Felizmente, a modernidade também traz novas possibilidades – e, durante a pandemia, percebemos ainda mais o valor da tecnologia como aliada na educação. Com a necessidade de adaptação que veio junto à crise do Covid-19 apareceram, inclusive, os termos “síncrono” e “assíncrono” para descrever modos de ensino. 

Características do ensino síncrono e assíncrono

Ensino síncrono é caracterizado pela interação simultânea, ou seja, em que aluno e professor interagem em um mesmo momento, ao vivo. Podendo ser em um ambiente físico ou digital.

No ensino assíncrono essas trocas acontecem em tempos diferentes, de forma que professor e aluno conseguem acessar um mesmo conteúdo, porém em momentos distintos. O estudo independe da sincronicidade para acontecer.

E, apesar de termos aprendido muito, ainda não entendemos completamente todos esses conceitos, como explica Bruno Alvarez, coordenador pedagógico do ensino médio do colégio Pentágono

“Fundamentalmente, a gente não sabe, ou não entende, qual é o impacto que o assíncrono tem no síncrono”, ele diz. “Então eu fico imaginando que alguns alunos, daqui pra frente, vão começar a questionar as práticas síncronas, a partir do que eles veem nas práticas assíncronas”. Isso pode demandar, segundo Alvarez, uma reforma curricular robusta.

As tecnologia digitais na educação como aliadas do ensino

As discussões a respeito desse tema são, portanto, cruciais e complexas – e Letícia Reina, gestora educacional da plataforma educacional de leitura Árvore, lembra que já devíamos estar dando espaço para elas até antes da pandemia. “Acho que com a pandemia saltou aos olhos como que as tecnologias digitais na educação podem e devem estar a serviço do processo de ensino e aprendizagem”, reflete. “A pandemia só colocou uma luz ali”

Para ela, esses recursos já deveriam estar à disposição das escolas, e agora a hora é de selecionar o melhor de cada modo de ensino – do síncrono e do assíncrono, do presencial e do online – para criar a melhor forma de engajamento possível.

As tecnologias digitais na educação, por exemplo, podem ajudar na formação de um processo inovador como vias de acesso à informação curada.

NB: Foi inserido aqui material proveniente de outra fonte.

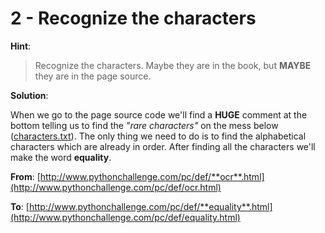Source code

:# 2 - Recognize the characters

**Hint**:

> Recognize the characters. Maybe they are in the book, but **MAYBE** they are in the page source.

**Solution**:

When we go to the page source code we'll find a **HUGE** comment at the bottom telling us to find the _"rare characters"_ on the mess below ([characters.txt](characters.txt)). The only thing we need to do
is to find the alphabetical characters which are already in order. After finding all the characters 
we'll make the word **equality**.

**From**: [http://www.pythonchallenge.com/pc/def/**ocr**.html](http://www.pythonchallenge.com/pc/def/ocr.html)

**To**: [http://www.pythonchallenge.com/pc/def/**equality**.html](http://www.pythonchallenge.com/pc/def/equality.html)
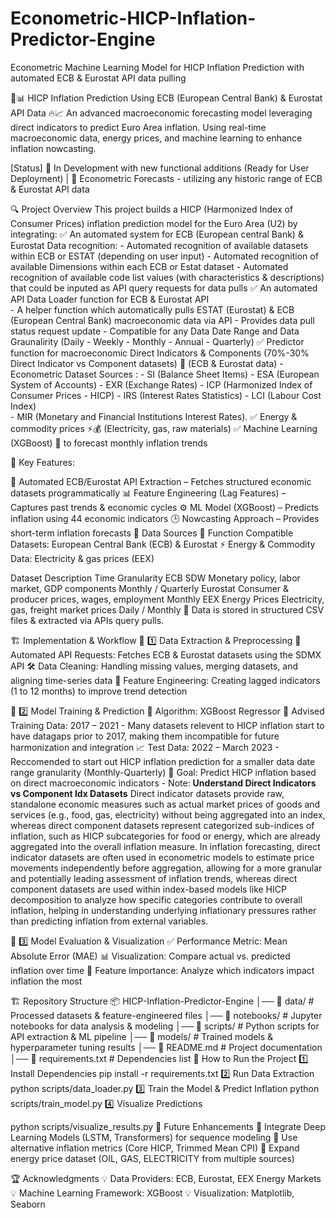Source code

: # Econometric-HICP-Inflation-Predictor-Engine
Econometric Machine Learning Model for HICP Inflation Prediction with automated ECB &amp; Eurostat API data pulling


🏦📊 HICP Inflation Prediction Using ECB (European Central Bank) & Eurostat API Data 🔥📈
An advanced macroeconomic forecasting model leveraging direct indicators to predict Euro Area inflation.
Using real-time macroeconomic data, energy prices, and machine learning to enhance inflation nowcasting.

[Status] 🚀 In Development with new functional additions (Ready for User Deployment) | 📅 Econometric Forecasts - utilizing any historic range of ECB & Eurostat API data

🔍 Project Overview
This project builds a HICP (Harmonized Index of Consumer Prices) inflation prediction model for the Euro Area (U2) by integrating:
✅ An automated system for ECB (European central Bank) & Eurostat Data recognition:
      - Automated recognition of available datasets within ECB or ESTAT (depending on user input)
      - Automated recognition of available Dimensions within each ECB or Estat dataset 
      - Automated recognition of available code list values (with characteristics & descriptions) that could be inputed as API query requests for data pulls 
✅ An automated API Data Loader function for ECB & Eurostat API  
      - A helper function which automatically pulls ESTAT (Eurostat) & ECB (European Central Bank) macroeconomic data via API 
      - Provides data pull status request update
      - Compatible for any Data Date Range and Data Graunalirity (Daily - Weekly - Monthly - Annual - Quarterly) 
✅ Predictor function for macroeconomic Direct Indicators & Components (70%-30% Direct Indicator vs Component datasets) 🏦 (ECB & Eurostat data)
      - Econometric Dataset Sources : 
            - SI (Balance Sheet Items)
            - ESA (European System of Accounts) 
            - EXR (Exchange Rates) 
            - ICP (Harmonized Index of Consumer Prices - HICP) 
            - IRS (Interest Rates Statistics) 
            - LCI (Labour Cost Index)  
            - MIR (Monetary and Financial Institutions Interest Rates).
✅ Energy & commodity prices ⚡💰 (Electricity, gas, raw materials)
✅ Machine Learning (XGBoost) 🤖 to forecast monthly inflation trends

🔗 Key Features:

📡 Automated ECB/Eurostat API Extraction – Fetches structured economic datasets programmatically
📊 Feature Engineering (Lag Features) – Captures past trends & economic cycles
⚙️ ML Model (XGBoost) – Predicts inflation using 44 economic indicators
🕒 Nowcasting Approach – Provides short-term inflation forecasts
📂 Data Sources
🚀 Function Compatible Datasets: European Central Bank (ECB) & Eurostat
⚡ Energy & Commodity Data: Electricity & gas prices (EEX)

Dataset	Description	Time Granularity
ECB SDW	Monetary policy, labor market, GDP components	Monthly / Quarterly
Eurostat	Consumer & producer prices, wages, employment	Monthly
EEX Energy Prices	Electricity, gas, freight market prices	Daily / Monthly
💾 Data is stored in structured CSV files & extracted via APIs query pulls.

🏗️ Implementation & Workflow
🔹 1️⃣ Data Extraction & Preprocessing
📡 Automated API Requests: Fetches ECB & Eurostat datasets using the SDMX API
🛠️ Data Cleaning: Handling missing values, merging datasets, and aligning time-series data
📌 Feature Engineering: Creating lagged indicators (1 to 12 months) to improve trend detection

🔹 2️⃣ Model Training & Prediction
🚀 Algorithm: XGBoost Regressor
🔢 Advised Training Data: 2017 – 2021 
      - Many datasets relevent to HICP inflation start to have datagaps prior to 2017, making them incompatible for future harmonization and integration
📈 Test Data: 2022 – March 2023
      - Reccomended to start out HICP inflation prediction for a smaller data date range granularity (Monthly-Quarterly) 
🎯 Goal: Predict HICP inflation based on direct macroeconomic indicators
      - Note: **Understand Direct Indicators vs Component Idx Datasets** Direct indicator datasets provide raw, standalone economic measures such as actual market prices of goods and services (e.g., food, gas, electricity) without being aggregated into an index, whereas direct component datasets represent categorized sub-indices of inflation, such as HICP subcategories for food or energy, which are already aggregated into the overall inflation measure. In inflation forecasting, direct indicator datasets are often used in econometric models to estimate price movements independently before aggregation, allowing for a more granular and potentially leading assessment of inflation trends, whereas direct component datasets are used within index-based models like HICP decomposition to analyze how specific categories contribute to overall inflation, helping in understanding underlying inflationary pressures rather than predicting inflation from external variables.

🔹 3️⃣ Model Evaluation & Visualization
✅ Performance Metric: Mean Absolute Error (MAE)
📊 Visualization: Compare actual vs. predicted inflation over time
📡 Feature Importance: Analyze which indicators impact inflation the most

 
🏗️ Repository Structure
📦 HICP-Inflation-Predictor-Engine
│── 📂 data/               # Processed datasets & feature-engineered files
│── 📂 notebooks/          # Jupyter notebooks for data analysis & modeling
│── 📂 scripts/            # Python scripts for API extraction & ML pipeline
│── 📂 models/             # Trained models & hyperparameter tuning results
│── 📄 README.md           # Project documentation
│── 📄 requirements.txt    # Dependencies list
🚀 How to Run the Project
1️⃣ Install Dependencies
pip install -r requirements.txt
2️⃣ Run Data Extraction
python scripts/data_loader.py
3️⃣ Train the Model & Predict Inflation
python scripts/train_model.py
4️⃣ Visualize Predictions
 
python scripts/visualize_results.py
🔮 Future Enhancements
🔹 Integrate Deep Learning Models (LSTM, Transformers) for sequence modeling
🔹 Use alternative inflation metrics (Core HICP, Trimmed Mean CPI)
🔹 Expand energy price dataset (OIL, GAS, ELECTRICITY from multiple sources)

🏆 Acknowledgments
💡 Data Providers: ECB, Eurostat, EEX Energy Markets
💡 Machine Learning Framework: XGBoost
💡 Visualization: Matplotlib, Seaborn
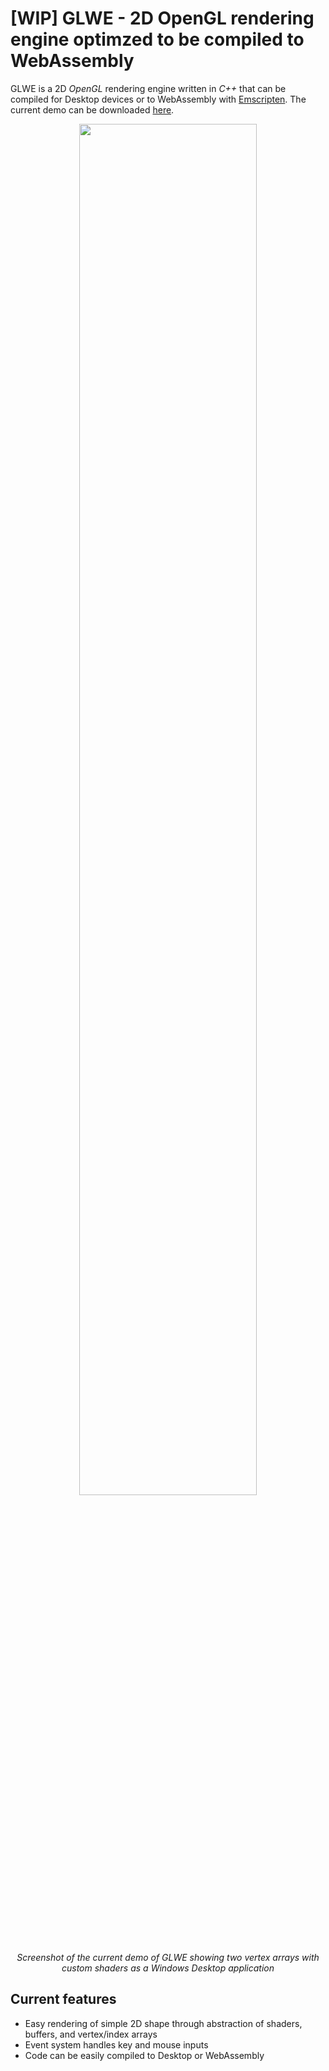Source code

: # [WIP] GLWE - 2D OpenGL rendering engine optimzed to be compiled to WebAssembly
GLWE is a 2D *OpenGL* rendering engine written in *C++* that can be compiled for Desktop devices or to WebAssembly with [Emscripten](https://github.com/emscripten-core/emscripten). 
The current demo can be downloaded [here](https://github.com/david-palm/glwe/releases/tag/demo).

<p align="center">
  <img src="https://user-images.githubusercontent.com/109848051/212894248-67ce8ade-03d4-4278-9833-066976c0e23c.png" width="75%">
  <br/> 
      <em>Screenshot of the current demo of GLWE showing two vertex arrays with custom shaders as a Windows Desktop application</em>
   </br>
</p>

## Current features
- Easy rendering of simple 2D shape through abstraction of shaders, buffers, and vertex/index arrays
- Event system handles key and mouse inputs
- Code can be easily compiled to Desktop or WebAssembly
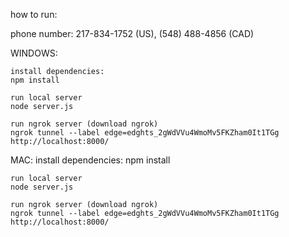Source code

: how to run:

phone number: 217-834-1752 (US), (548) 488-4856 (CAD)

WINDOWS:

    install dependencies:
    npm install

    run local server
    node server.js

    run ngrok server (download ngrok)
    ngrok tunnel --label edge=edghts_2gWdVVu4WmoMv5FKZham0It1TGg http://localhost:8000/

MAC:
    install dependencies:
    npm install

    run local server
    node server.js

    run ngrok server (download ngrok)
    ngrok tunnel --label edge=edghts_2gWdVVu4WmoMv5FKZham0It1TGg http://localhost:8000/






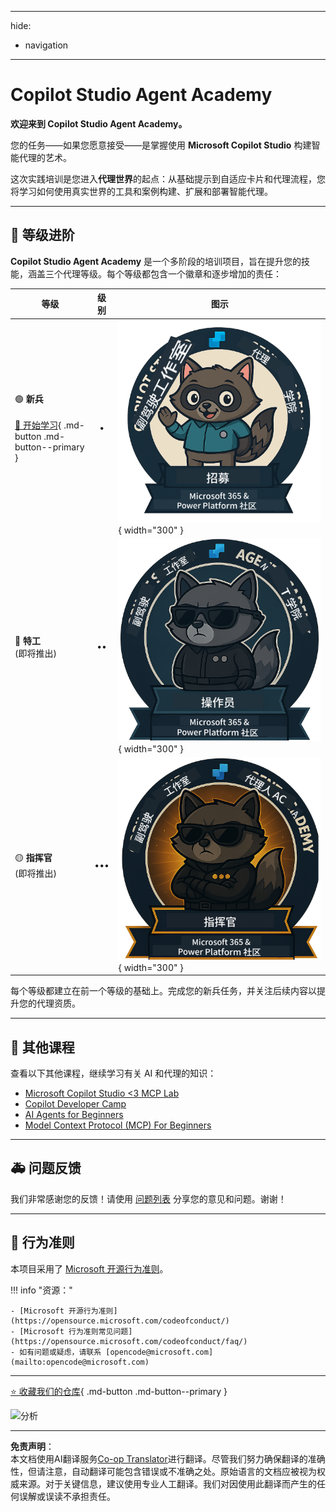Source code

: <!--
CO_OP_TRANSLATOR_METADATA:
{
  "original_hash": "15e57e059ce7689d602d7853187235cd",
  "translation_date": "2025-10-18T02:42:17+00:00",
  "source_file": "docs/index.md",
  "language_code": "zh"
}
-->
---
hide:
- navigation
---

# Copilot Studio Agent Academy

**欢迎来到 Copilot Studio Agent Academy。**

您的任务——如果您愿意接受——是掌握使用 **Microsoft Copilot Studio** 构建智能代理的艺术。

这次实践培训是您进入**代理世界**的起点：从基础提示到自适应卡片和代理流程，您将学习如何使用真实世界的工具和案例构建、扩展和部署智能代理。

---

## 🏅 等级进阶

**Copilot Studio Agent Academy** 是一个多阶段的培训项目，旨在提升您的技能，涵盖三个代理等级。每个等级都包含一个徽章和逐步增加的责任：

| 等级             | 级别 | 图示 |
|------------------|:-----:|--------|
| 🟢 **新兵**</br></br>[🚀 开始学习](https://aka.ms/agent-academy-recruit){ .md-button .md-button--primary }     | •     | ![新兵徽章](../../../translated_images/mcs-agent-academy-recruit-badge.ae42fcac011188229cda7c92da096df498ae9d647b2f66c6edf16befbbcbb339.zh.png){ width="300" }     |
| 🔵 **特工**</br>(即将推出)   | ••    | ![特工徽章](../../../translated_images/mcs-agent-academy-operative-badge.1366e342a9b895d01f94429b640bca24ed169dbcb9dc099ba149b92825c7a0ac.zh.png){ width="300" } |
| 🟡 **指挥官**</br>(即将推出)    | •••   | ![指挥官徽章](../../../translated_images/mcs-agent-academy-commander-badge.a62ed6b9c3c9bf697286fbfd692b3dddc69a95d0d519b8776667a7bd50e2a183.zh.png){ width="300" } |

每个等级都建立在前一个等级的基础上。完成您的新兵任务，并关注后续内容以提升您的代理资质。

---

## 🎒 其他课程

查看以下其他课程，继续学习有关 AI 和代理的知识：

- [Microsoft Copilot Studio <3 MCP Lab](https://aka.ms/mcsmcplab)
- [Copilot Developer Camp](https://microsoft.github.io/copilot-camp/)
- [AI Agents for Beginners](https://microsoft.github.io/ai-agents-for-beginners/)
- [Model Context Protocol (MCP) For Beginners](https://github.com/microsoft/mcp-for-beginners)

---

## 🚑 问题反馈

我们非常感谢您的反馈！请使用 [问题列表](https://github.com/microsoft/agent-academy/issues) 分享您的意见和问题。谢谢！

---

## 📜 行为准则

本项目采用了 [Microsoft 开源行为准则](https://opensource.microsoft.com/codeofconduct/)。

!!! info "资源："

    - [Microsoft 开源行为准则](https://opensource.microsoft.com/codeofconduct/)
    - [Microsoft 行为准则常见问题](https://opensource.microsoft.com/codeofconduct/faq/)
    - 如有问题或疑虑，请联系 [opencode@microsoft.com](mailto:opencode@microsoft.com)

---

[⭐️ 收藏我们的仓库](https://github.com/microsoft/agent-academy){ .md-button .md-button--primary }

<!-- markdownlint-disable-next-line MD033 -->
<img src="https://m365-visitor-stats.azurewebsites.net/agent-academy/index" alt="分析" />

---

**免责声明**：  
本文档使用AI翻译服务[Co-op Translator](https://github.com/Azure/co-op-translator)进行翻译。尽管我们努力确保翻译的准确性，但请注意，自动翻译可能包含错误或不准确之处。原始语言的文档应被视为权威来源。对于关键信息，建议使用专业人工翻译。我们对因使用此翻译而产生的任何误解或误读不承担责任。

Isso encoraja o protagonismo do aluno na aprendizagem, além de aumentar seu repertório. 

“Eu acho que esse é o grande lance do engajamento”, opina Letícia. “Não adianta o síncrono o dia inteiro, o cara vendo aula, que é o que a gente viu no ensino remoto emergencial (…) e não potencializar e escutar o que esse aluno tem para dizer”.

Desse modo, a tecnologia deve servir a um objetivo maior – a educação. Durante a história, vários aspectos da sociedade têm sido moldados ou transformados pela tecnologia – até porque essa palavra, em si, significa “tudo que modifica o ambiente onde vivemos”, como aponta Marcelo Milani, coordenador da área de tecnologias educacionais do colégio Humboldt

Assim, é essencial pensar no contexto em que as nossas tecnologias digitais na educação, hoje, se inserem. Tecnologia por tecnologia não vai engajar o aluno, isso ele tem na casa dele, não é?, indaga Milani. “Mas a maneira como for trabalhar isso, a maneira como você vai conseguir sincronizar aquelas práticas, que são clássicas, com as práticas que são mais modernas ou mais inovadoras, essa que é a grande questão”, completa.

Ambientes diferentes

Algumas das mudanças trazidas pela quarentena apresentam possibilidades: só porque voltamos ao ensino presencial, por exemplo, não significa necessariamente que os alunos precisam estar fisicamente dentro de uma sala de aula durante o aprendizado. Milani diz que, para algumas atividades, pode ser benéfico permitir que os alunos as realizem em lugares diferentes, como um jardim. “Se essa era a parte legal de todo o processo, por que é que a gente vai perder e fazer com que tudo isso volte para aquele momento onde ele era obrigado a ficar dentro de uma sala de aula?”, explica. “A gente já provou que isso não é necessário”.

Uma sala maker também é um ambiente novo e animador: a cultura maker, que incentiva a filosofia do “colocar a mão na massa”, pode ser uma grande aliada da educação. Milani, inclusive, recorda que a sala maker do Colégio Humboldt fez muito sucesso com os alunos, e permitiu que eles aprendessem de forma mais divertida e autônoma; afinal, aprender um conteúdo da forma tradicional pode às vezes não prender o interesse do aluno, e quando esse aprendizado acontece com um projeto ou desafio – como construir coisas – o engajamento é muito maior. 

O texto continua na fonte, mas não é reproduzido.